Her department at Rockwell International, in Lancaster, California, was responsible for ensuring that the space shuttle was tested and ready for delivery and flight. It was there that she met and married, Ed Burke, a fellow engineer. 

 

Sally was determined to be a career woman, but with the arrival of their firstborn son … holding him … leaving him in daycare … that determination began to crumble. When a second child was on the way and with a move to Canyon Country, California, Sally decided she was ready to settle in as a stay-at-home mom. That was 1986.
Life was good, but without God, they were walking in the way of the world. And then one afternoon, Ed came home from work with startling news.
On his drive home, he had tuned into John MacArthur on the radio, and for the first time in his life he understood what it meant to be “saved.” Right there in the car he accepted Jesus as his Savior.
“With a baby in my arms and a toddler clinging to my leg,” Sally remembers, “I was stunned. Is he overworked? Has he lost his mind? What in the world does this mean?” 

 

“Over the next several months, he changed. His thinking was different. He had a new strength from within and a desire to live for God. Gone was the worldly perspective we’d just ‘accepted.’ In its place was a new perspective, a godly one. I did not know what to think.”
The following Christmas, Ed’s gift to Sally was a Bible. She could tell he had selected it with great care and considered it more valuable than any previous gift. So, Sally began to read it.
“I started with Genesis, and it just didn’t click, so I skipped to the Psalms. All I could think was that whoever wrote this book was brilliant. Powerful truths so simply stated, like a great calculus professor explaining a difficult concept in a way each student could understand and apply it successfully. I remember thinking that all I had learned of the world was wrong, and this was truth. My husband suggested I read the book of John. Before I finished the first chapter, I knew: Jesus was God!

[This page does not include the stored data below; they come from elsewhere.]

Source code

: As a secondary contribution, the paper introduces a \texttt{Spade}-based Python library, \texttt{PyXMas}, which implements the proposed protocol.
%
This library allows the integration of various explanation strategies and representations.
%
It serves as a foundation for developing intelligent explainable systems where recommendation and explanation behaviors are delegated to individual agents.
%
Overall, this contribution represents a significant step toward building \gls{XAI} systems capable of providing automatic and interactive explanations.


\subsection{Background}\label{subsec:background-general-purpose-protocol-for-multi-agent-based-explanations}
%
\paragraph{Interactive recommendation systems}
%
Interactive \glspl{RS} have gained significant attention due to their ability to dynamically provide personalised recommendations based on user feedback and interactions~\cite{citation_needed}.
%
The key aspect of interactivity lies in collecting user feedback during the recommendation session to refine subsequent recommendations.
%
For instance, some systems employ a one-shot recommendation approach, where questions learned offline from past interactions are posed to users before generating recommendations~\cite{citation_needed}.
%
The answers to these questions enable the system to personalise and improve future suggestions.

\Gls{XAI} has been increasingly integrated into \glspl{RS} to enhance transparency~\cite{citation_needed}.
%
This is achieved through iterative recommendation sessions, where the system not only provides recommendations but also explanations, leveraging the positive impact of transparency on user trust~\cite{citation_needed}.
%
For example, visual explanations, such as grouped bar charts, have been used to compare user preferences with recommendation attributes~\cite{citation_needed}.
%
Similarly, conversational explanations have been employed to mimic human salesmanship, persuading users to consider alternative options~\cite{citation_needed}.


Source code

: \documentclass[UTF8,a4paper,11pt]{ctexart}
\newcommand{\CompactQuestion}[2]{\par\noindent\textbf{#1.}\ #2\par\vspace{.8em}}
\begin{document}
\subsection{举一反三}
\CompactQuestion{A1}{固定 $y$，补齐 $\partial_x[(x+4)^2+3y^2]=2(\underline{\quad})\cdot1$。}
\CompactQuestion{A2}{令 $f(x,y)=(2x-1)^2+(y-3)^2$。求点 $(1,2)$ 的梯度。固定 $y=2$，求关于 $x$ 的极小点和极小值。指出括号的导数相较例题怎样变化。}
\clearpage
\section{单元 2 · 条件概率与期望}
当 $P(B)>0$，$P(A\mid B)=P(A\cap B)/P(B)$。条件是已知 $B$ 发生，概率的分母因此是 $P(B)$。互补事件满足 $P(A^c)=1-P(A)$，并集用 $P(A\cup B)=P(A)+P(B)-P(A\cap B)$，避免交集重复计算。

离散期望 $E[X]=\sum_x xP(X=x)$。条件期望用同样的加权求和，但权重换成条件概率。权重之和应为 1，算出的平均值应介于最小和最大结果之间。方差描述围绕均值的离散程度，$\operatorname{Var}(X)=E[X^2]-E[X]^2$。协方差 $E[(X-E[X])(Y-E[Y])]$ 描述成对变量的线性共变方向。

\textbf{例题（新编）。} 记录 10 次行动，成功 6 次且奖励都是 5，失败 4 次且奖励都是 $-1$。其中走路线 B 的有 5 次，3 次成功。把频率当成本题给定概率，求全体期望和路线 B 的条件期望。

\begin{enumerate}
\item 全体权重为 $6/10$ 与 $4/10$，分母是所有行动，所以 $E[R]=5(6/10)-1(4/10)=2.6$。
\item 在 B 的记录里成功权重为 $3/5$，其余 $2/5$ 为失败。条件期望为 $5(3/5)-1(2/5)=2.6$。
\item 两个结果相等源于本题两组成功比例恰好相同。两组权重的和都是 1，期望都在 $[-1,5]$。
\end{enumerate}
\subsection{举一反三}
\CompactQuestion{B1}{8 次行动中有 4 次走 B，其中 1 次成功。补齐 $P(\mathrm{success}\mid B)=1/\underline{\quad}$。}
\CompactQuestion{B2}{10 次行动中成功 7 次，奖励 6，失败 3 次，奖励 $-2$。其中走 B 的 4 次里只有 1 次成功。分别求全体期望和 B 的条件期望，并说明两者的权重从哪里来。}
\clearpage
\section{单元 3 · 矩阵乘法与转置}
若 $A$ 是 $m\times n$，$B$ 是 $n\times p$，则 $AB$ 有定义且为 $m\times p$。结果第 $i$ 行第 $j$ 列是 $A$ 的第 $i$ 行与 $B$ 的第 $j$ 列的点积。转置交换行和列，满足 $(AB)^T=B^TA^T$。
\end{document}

I had to bow down and accept Him as my Lord.”
Over the next year, Sally couldn’t get enough of the Bible or Christian radio, and when Christmas rolled around again, she remembers, “I heard the Christmas carols as if for the first time. Tears of great joy tumbled down my face with the deep realization: We are celebrating an immeasurable gift. God Himself had become a man to save us from our sin, the greatest gift ever given.”
“When our son was five and daughter three, we realized the value of plugging into a church family. God had moved us again, this time to Temecula, California, where we began attending church regularly. Through church fellowship and Bible study, God really deepened my faith—and it was there I was introduced to Moms in Prayer!
Sally and her granddaughter

Another son and another daughter were added to the family in 1992 and 1994. Ed continued with the space program and served as project manager for the Space Shuttle Endeavour. Today, Ed and Sally’s son Ryan is 30 and married to Claire. Their daughter Ginae is 28, married to Garrett, and they have two children, Grant 6 and Genevieve 3. Son David is 22, and daughter Aubrie is 20.

 

Sally’s
love for God, family and Moms in Prayer shines through every conversation. In
her words, “I treasure God’s Word, His Presence and His gift of life. I am
blessed beyond measure with the priceless gift of salvation, His unconditional
love, and His continued guidance in my life. He still ‘takes my breath away.’”

(Sally’s Moms in Prayer story coming soon…)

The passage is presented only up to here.